Final Exam: Association Rule Mining Flashcards
Examples of Meta Data
- Timestamp: a time variable indicating when this transaction happens (Data type: Time)
- Your name: a string variable indicating the name of the buyer (Data type: Nominal; Possible Values: Ryan Rosevear, Jitin Janardhanan Nambiar)
- Which section: A string variable indicating the demographic info of the buyer (Data type: Nominal; Possible values: MIS 441-004, BAN 841)
Why do we transform the raw data table to number encoded?
To minimize human errors and memory usage.
Accuracy: Randomly select a few transactions to ensure the transaction is correct.
Why do we set minimum support or confidence when running the algorithm?

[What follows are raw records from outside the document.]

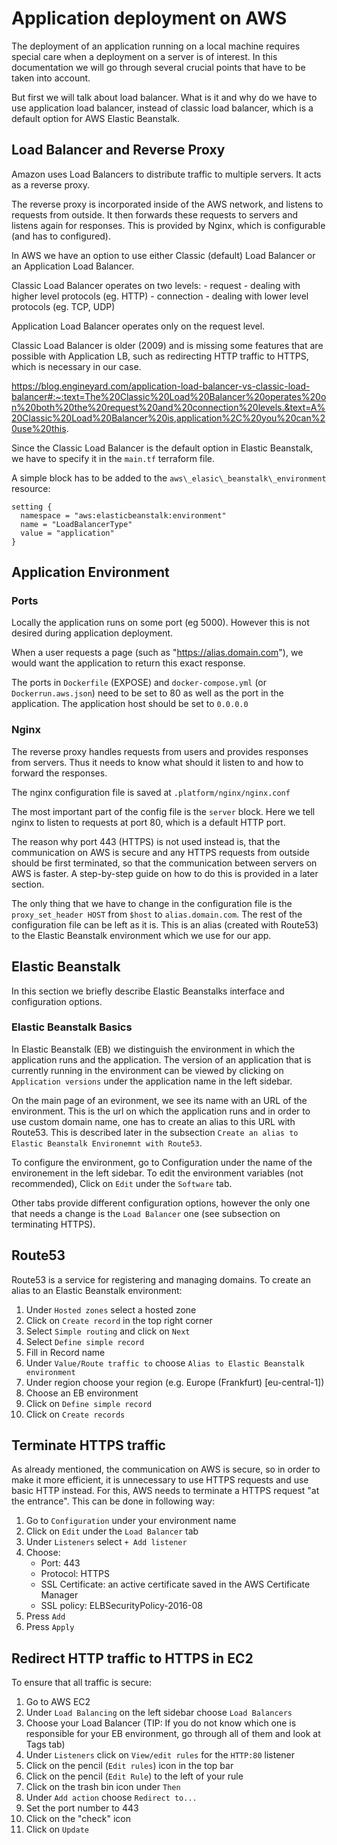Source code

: # Application deployment on AWS

The deployment of an application running on a local machine requires special care
when a deployment on a server is of interest. In this documentation we will go
through several crucial points that have to be taken into account.

But first we will talk about load balancer. What is it and why do we have to use
application load balancer, instead of classic load balancer, which is a default
option for AWS Elastic Beanstalk.

## Load Balancer and Reverse Proxy

Amazon uses Load Balancers to distribute traffic to multiple servers. It acts
as a reverse proxy. 

The reverse proxy is incorporated inside of the AWS network, and listens to requests
from outside.
It then forwards these requests to servers and listens again for responses.
This is provided by Nginx, which is configurable (and has to configured).

In AWS we have an option to use either Classic (default) Load Balancer or an
Application Load Balancer.

Classic Load Balancer operates on two levels:
    - request - dealing with higher level protocols (eg. HTTP)
    - connection - dealing with lower level protocols (eg. TCP, UDP) 

Application Load Balancer operates only on the request level.

Classic Load Balancer is older (2009) and is missing some features that are
possible with Application LB, such as redirecting HTTP traffic to HTTPS, which
is necessary in our case. 

https://blog.engineyard.com/application-load-balancer-vs-classic-load-balancer#:~:text=The%20Classic%20Load%20Balancer%20operates%20on%20both%20the%20request%20and%20connection%20levels.&text=A%20Classic%20Load%20Balancer%20is,application%2C%20you%20can%20use%20this.

Since the Classic Load Balancer is the default option in Elastic Beanstalk, we
have to specify it in the `main.tf` terraform file.

A simple block has to be added to the `aws\_elasic\_beanstalk\_environment`
resource:
```
setting {
  namespace = "aws:elasticbeanstalk:environment"
  name = "LoadBalancerType"
  value = "application"
}
```

## Application Environment

### Ports
Locally the application runs on some port (eg 5000). However this is not desired during
application deployment.

When a user requests a page (such as "https://alias.domain.com"), we would
want the application to return this exact response. 

The ports in `Dockerfile` (EXPOSE) and `docker-compose.yml` (or `Dockerrun.aws.json`) need to be set to 80 as well as
the port in the application. The application host should be set to `0.0.0.0`

### Nginx
The reverse proxy handles requests from users and provides responses from
servers. Thus it needs to know what should it listen to and how to forward
the responses.

The nginx configuration file is saved at `.platform/nginx/nginx.conf`

The most important part of the config file is the `server` block. Here we tell
nginx to listen to requests at port 80, which is a default HTTP port. 

The reason why port 443 (HTTPS) is not used instead is, that the communication
on AWS is secure and any HTTPS requests from outside should be first
terminated, so that the communication between servers on AWS is faster.
A step-by-step guide on how to do this is provided in a later section.

The only thing that we have to change in the configuration file is the
`proxy_set_header HOST` from `$host` to `alias.domain.com`. The rest of the
configuration file can be left as it is. 
This is an alias (created with Route53) to the Elastic Beanstalk environment which we use for our app.

## Elastic Beanstalk

In this section we briefly describe Elastic Beanstalks interface and
configuration options.

### Elastic Beanstalk Basics

In Elastic Beanstalk (EB) we distinguish the environment in which the
application runs and the application. The version of an application that is
currently running in the environment can be viewed by clicking on `Application
versions` under the application name in the left sidebar.

On the main page of an evironment, we see its name with an URL of the
environment. This is the url on which the application runs and in order to use
custom domain name, one has to create an alias to this URL with Route53. This
is described later in the subsection `Create an alias to Elastic Beanstalk
Environemnt with Route53`.

To configure the environment, go to Configuration under the name of the
environement in the left sidebar.
To edit the environment variables (not recommended), Click on `Edit` under the
`Software` tab.

Other tabs provide different configuration options, however the only one that
needs a change is the `Load Balancer` one (see subsection on terminating HTTPS).

## Route53
Route53 is a service for registering and managing domains.
To create an alias to an Elastic Beanstalk environment:

1. Under `Hosted zones` select a hosted zone
2. Click on `Create record` in the top right corner
3. Select `Simple routing` and click on `Next`
4. Select `Define simple record`
5. Fill in Record name
6. Under `Value/Route traffic to` choose `Alias to Elastic Beanstalk
   environment`
7. Under region choose your region (e.g. Europe (Frankfurt) [eu-central-1])
8. Choose an EB environment
9. Click on `Define simple record`
10. Click on `Create records`

## Terminate HTTPS traffic

As already mentioned, the communication on AWS is secure, so in order to make
it more efficient, it is unnecessary to use HTTPS requests and use basic HTTP
instead.
For this, AWS needs to terminate a HTTPS request "at the entrance". This can be
done in following way:

1. Go to `Configuration` under your environment name
2. Click on `Edit` under the `Load Balancer` tab
3. Under `Listeners` select `+ Add listener`
4. Choose:
    - Port: 443
    - Protocol: HTTPS
    - SSL Certificate: an active certificate saved in the AWS Certificate
      Manager
    - SSL policy: ELBSecurityPolicy-2016-08
5. Press `Add`
6. Press `Apply`

## Redirect HTTP traffic to HTTPS in EC2
To ensure that all traffic is secure:

1. Go to AWS EC2
2. Under `Load Balancing` on the left sidebar choose `Load Balancers`
3. Choose your Load Balancer (TIP: If you do not know which one is responsible for
   your EB environment, go through all of them and look at Tags tab)
4. Under `Listeners` click on `View/edit rules` for the `HTTP:80` listener
5. Click on the pencil (`Edit rules`) icon in the top bar
6. Click on the pencil (`Edit Rule`) to the left of your rule
7. Click on the trash bin icon under `Then`
8. Under `Add action` choose `Redirect to...`
9. Set the port number to 443
10. Click on the "check" icon
11. Click on `Update`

- To filter out unimportant rules
- To reduce computational load
- To improve result quality
How to compute the number of sales for a particular item when given support, confidence, coverage, and lift?

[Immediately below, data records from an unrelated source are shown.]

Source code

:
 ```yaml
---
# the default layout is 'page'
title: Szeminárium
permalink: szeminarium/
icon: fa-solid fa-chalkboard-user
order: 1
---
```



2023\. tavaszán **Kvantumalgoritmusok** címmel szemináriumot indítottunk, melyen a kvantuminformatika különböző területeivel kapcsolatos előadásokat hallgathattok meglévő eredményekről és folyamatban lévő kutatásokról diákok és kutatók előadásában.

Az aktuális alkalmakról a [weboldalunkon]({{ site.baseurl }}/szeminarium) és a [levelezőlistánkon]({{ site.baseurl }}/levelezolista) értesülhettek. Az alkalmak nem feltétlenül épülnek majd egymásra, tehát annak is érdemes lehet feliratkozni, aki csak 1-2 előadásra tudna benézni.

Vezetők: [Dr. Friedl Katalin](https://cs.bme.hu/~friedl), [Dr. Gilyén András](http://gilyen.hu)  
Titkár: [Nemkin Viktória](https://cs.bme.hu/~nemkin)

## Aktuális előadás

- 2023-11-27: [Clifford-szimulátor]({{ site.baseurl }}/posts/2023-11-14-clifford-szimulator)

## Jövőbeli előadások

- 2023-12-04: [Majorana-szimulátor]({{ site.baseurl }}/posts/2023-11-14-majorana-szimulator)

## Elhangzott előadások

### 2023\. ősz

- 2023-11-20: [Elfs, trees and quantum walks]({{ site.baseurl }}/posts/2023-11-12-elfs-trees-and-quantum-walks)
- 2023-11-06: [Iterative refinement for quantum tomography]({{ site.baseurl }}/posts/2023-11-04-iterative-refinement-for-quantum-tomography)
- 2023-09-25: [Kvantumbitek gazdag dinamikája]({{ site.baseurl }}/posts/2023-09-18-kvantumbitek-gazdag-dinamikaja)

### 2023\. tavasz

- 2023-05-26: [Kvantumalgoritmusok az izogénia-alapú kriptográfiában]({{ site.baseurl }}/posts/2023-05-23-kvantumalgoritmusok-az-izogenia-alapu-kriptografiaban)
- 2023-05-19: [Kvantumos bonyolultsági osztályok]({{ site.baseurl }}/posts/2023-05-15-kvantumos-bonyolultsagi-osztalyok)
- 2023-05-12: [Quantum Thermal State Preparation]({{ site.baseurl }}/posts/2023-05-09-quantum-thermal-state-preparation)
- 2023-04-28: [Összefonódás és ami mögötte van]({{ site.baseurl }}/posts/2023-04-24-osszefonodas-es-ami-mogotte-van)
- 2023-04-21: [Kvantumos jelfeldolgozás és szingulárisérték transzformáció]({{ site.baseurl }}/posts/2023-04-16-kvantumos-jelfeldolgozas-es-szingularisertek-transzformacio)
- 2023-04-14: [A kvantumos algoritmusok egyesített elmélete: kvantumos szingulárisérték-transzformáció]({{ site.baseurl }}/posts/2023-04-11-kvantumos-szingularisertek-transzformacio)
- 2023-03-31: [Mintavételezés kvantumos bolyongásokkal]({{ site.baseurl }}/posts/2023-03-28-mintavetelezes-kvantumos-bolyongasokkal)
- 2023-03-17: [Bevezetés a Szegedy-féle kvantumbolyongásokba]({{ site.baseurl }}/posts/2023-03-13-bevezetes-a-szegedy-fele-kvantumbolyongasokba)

Sales for Item A = support * total number of transactions
Example: 0.1 * 69 = Chocolate Chip Muffin Sales
What are some examples of association rule mining?
- Plan shelf space
- Selective marketing
- Supply Chain Management
- Recommendations
What is a Market Basket Analysis (MBA)?
The process that examines a long list of transactions in order to determine which items are frequently purchased together. The name reflect the idea of mining frequent patterns in a shopping cart/market basket.
What is the association rule?
The rule that “If buy A, then buy B” has a support … % and a confidence … %
Interpretation: Higher support and confidence implies a stronger association between A and B
What is support?
The metric that measures the probability that a customer buys A and B together.
What is confidence?
The metric that measures the probability that a customer buys B given they buy A.

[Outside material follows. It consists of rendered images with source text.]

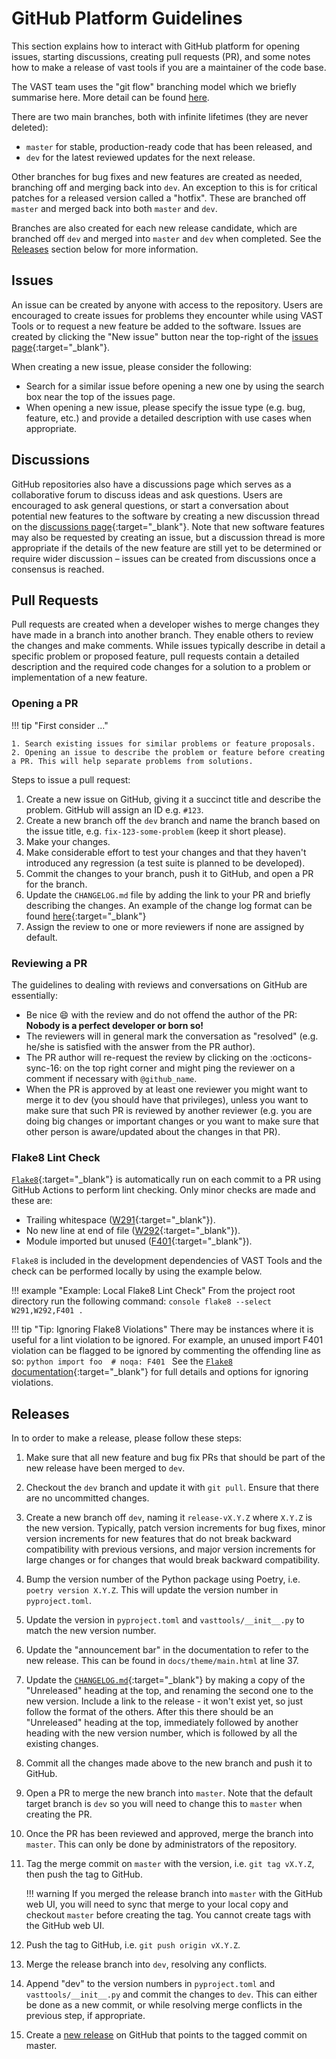 # GitHub Platform Guidelines

This section explains how to interact with GitHub platform for opening issues, starting discussions, creating pull requests (PR), and some notes how to make a release of vast tools if you are a maintainer of the code base.

The VAST team uses the "git flow" branching model which we briefly summarise here. More detail can be found [here](https://nvie.com/posts/a-successful-git-branching-model/).

There are two main branches, both with infinite lifetimes (they are never deleted):

- `master` for stable, production-ready code that has been released, and
- `dev` for the latest reviewed updates for the next release.

Other branches for bug fixes and new features are created as needed, branching off and merging back into `dev`. 
An exception to this is for critical patches for a released version called a "hotfix". These are branched off `master` and merged back into both `master` and `dev`.

Branches are also created for each new release candidate, which are branched off `dev` and merged into `master` and `dev` when completed. 
See the [Releases](#releases) section below for more information.

## Issues

An issue can be created by anyone with access to the repository. 
Users are encouraged to create issues for problems they encounter while using VAST Tools or to request a new feature be added to the software. 
Issues are created by clicking the "New issue" button near the top-right of the [issues page](https://github.com/askap-vast/vast-tools/issues){:target="_blank"}.

When creating a new issue, please consider the following:

* Search for a similar issue before opening a new one by using the search box near the top of the issues page.
* When opening a new issue, please specify the issue type (e.g. bug, feature, etc.) and provide a detailed description with use cases when appropriate.

## Discussions

GitHub repositories also have a discussions page which serves as a collaborative forum to discuss ideas and ask questions. 
Users are encouraged to ask general questions, or start a conversation about potential new features to the software by creating a new discussion thread on the [discussions page](https://github.com/askap-vast/vast-tools/discussions){:target="_blank"}. 
Note that new software features may also be requested by creating an issue, but a discussion thread is more appropriate if the details of the new feature are still yet to be determined or require wider discussion – issues can be created from discussions once a consensus is reached.

## Pull Requests

Pull requests are created when a developer wishes to merge changes they have made in a branch into another branch. 
They enable others to review the changes and make comments. 
While issues typically describe in detail a specific problem or proposed feature, pull requests contain a detailed description and the required code changes for a solution to a problem or implementation of a new feature.

### Opening a PR

!!! tip "First consider ..."

    1. Search existing issues for similar problems or feature proposals.
    2. Opening an issue to describe the problem or feature before creating a PR. This will help separate problems from solutions.

Steps to issue a pull request:

1. Create a new issue on GitHub, giving it a succinct title and describe the problem. GitHub will assign an ID e.g. `#123`.
2. Create a new branch off the `dev` branch and name the branch based on the issue title, e.g. `fix-123-some-problem` (keep it short please).
3. Make your changes.
4. Make considerable effort to test your changes and that they haven't introduced any regression (a test suite is planned to be developed).
6. Commit the changes to your branch, push it to GitHub, and open a PR for the branch.
7. Update the `CHANGELOG.md` file by adding the link to your PR and briefly describing the changes. 
    An example of the change log format can be found [here](https://github.com/apache/incubator-superset/blob/dev/CHANGELOG.md){:target="_blank"}
8. Assign the review to one or more reviewers if none are assigned by default.

### Reviewing a PR

The guidelines to dealing with reviews and conversations on GitHub are essentially:

* Be nice :smile: with the review and do not offend the author of the PR: __Nobody is a perfect developer or born so!__
* The reviewers will in general mark the conversation as "resolved" (e.g. he/she is satisfied with the answer from the PR author).
* The PR author will re-request the review by clicking on the :octicons-sync-16: on the top right corner and might ping the reviewer on a comment if necessary with `@github_name`.
* When the PR is approved by at least one reviewer you might want to merge it to dev (you should have that privileges), unless you want to make sure that such PR is reviewed by another reviewer (e.g. you are doing big changes or important changes or you want to make sure that other person is aware/updated about the changes in that PR).

### Flake8 Lint Check

[`Flake8`](https://flake8.pycqa.org/en/latest/){:target="_blank"} is automatically run on each commit to a PR using GitHub Actions to perform lint checking.
Only minor checks are made and these are:

* Trailing whitespace ([W291](https://www.flake8rules.com/rules/W291.html){:target="_blank"}).
* No new line at end of file ([W292](https://www.flake8rules.com/rules/W292.html){:target="_blank"}).
* Module imported but unused ([F401](https://www.flake8rules.com/rules/W292.html){:target="_blank"}).

`Flake8` is included in the development dependencies of VAST Tools and the check can be performed locally by using the example below.

!!! example "Example: Local Flake8 Lint Check"
    From the project root directory run the following command:
    ```console
    flake8 --select W291,W292,F401 .
    ```

!!! tip "Tip: Ignoring Flake8 Violations"
    There may be instances where it is useful for a lint violation to be ignored.
    For example, an unused import F401 violation can be flagged to be ignored by commenting the offending line as so:
    ```python
    import foo  # noqa: F401
    ```
    See the [`Flake8` documentation](https://flake8.pycqa.org/en/latest/user/violations.html){:target="_blank"} for full details and options for ignoring violations.

## Releases

In to order to make a release, please follow these steps:

1. Make sure that all new feature and bug fix PRs that should be part of the new release have been merged to `dev`.
2. Checkout the `dev` branch and update it with `git pull`. Ensure that there are no uncommitted changes.
3. Create a new branch off `dev`, naming it `release-vX.Y.Z` where `X.Y.Z` is the new version. Typically, patch version increments for bug fixes, minor version increments for new features that do not break backward compatibility with previous versions, and major version increments for large changes or for changes that would break backward compatibility.
4. Bump the version number of the Python package using Poetry, i.e. `poetry version X.Y.Z`. This will update the version number in `pyproject.toml`.
5. Update the version in `pyproject.toml` and `vasttools/__init__.py` to match the new version number.
6. Update the "announcement bar" in the documentation to refer to the new release. This can be found in `docs/theme/main.html` at line 37.
7. Update the [`CHANGELOG.md`](https://github.com/askap-vast/vast-tools/blob/master/CHANGELOG.md){:target="_blank"} by making a copy of the "Unreleased" heading at the top, and renaming the second one to the new version. 
    Include a link to the release - it won't exist yet, so just follow the format of the others. After this there should be an "Unreleased" heading at the top, immediately followed by another heading with the new version number, which is followed by all the existing changes.
8. Commit all the changes made above to the new branch and push it to GitHub.
9. Open a PR to merge the new branch into `master`. Note that the default target branch is `dev` so you will need to change this to `master` when creating the PR.
10. Once the PR has been reviewed and approved, merge the branch into `master`. This can only be done by administrators of the repository.
11. Tag the merge commit on `master` with the version, i.e. `git tag vX.Y.Z`, then push the tag to GitHub.

    !!! warning
        If you merged the release branch into `master` with the GitHub web UI, you will need to sync that merge to your local copy and checkout `master` before creating the tag. You cannot create tags with the GitHub web UI.

12. Push the tag to GitHub, i.e. `git push origin vX.Y.Z`.
13. Merge the release branch into `dev`, resolving any conflicts.
14. Append "dev" to the version numbers in `pyproject.toml` and `vasttools/__init__.py` and commit the changes to `dev`. 
    This can either be done as a new commit, or while resolving merge conflicts in the previous step, if appropriate.
15. Create a [new release](https://github.com/askap-vast/vast-tools/releases/new) on GitHub that points to the tagged commit on master.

How do we interpret a support that equals 2/5 and a confidence that equals 2/2?
40% of all the transactions buy milk and bread together. 100% of the customers who bought milk also bought bread.
Why is mining association rules from data nontrivial?
Because the number of possible itemset {A,B} is huge
What is the a priori algorithm?
A data mining algorithm used for association rule mining that identifies frequent itemsets and association rules in a dataset. It works by iteratively identifying frequent itemsets and then generating association rules based on those itemsets.
Why could a confidence of 67% be misleading or uninteresting?
Because the probability of buying a video is 75%. If a consumer buys both a video and a game, their probability of purchase decreases to 67%. They are less likely to buy a video in this instance.
What happens if lift is less than 1?
A and B are negatively correlated: The occurrence of one likely leads to the absence of the other one.
What happens if lift is greater than 1?
A and B are positively correlated. The occurrence of one implies the occurrence of the other one.
What happens if lift equals 1?
A and B are independent. The occurrence of one has no relation with the occurrence of the other one.
Please provide an interpretation of a lift lower than 1.
Though support and confidence suggest that it is a strong association rule, lift shows that the occurrence of computer games likely leads to the absence of videos. Therefore, when people buy computer games, recommend against buying videos.
What are some common data types found in data mining?
Real, Integer, Nominal, and Date
What are some common general roles found in data mining?
Label and ID
What are some common general data types?
Numerical, Categorical, and Time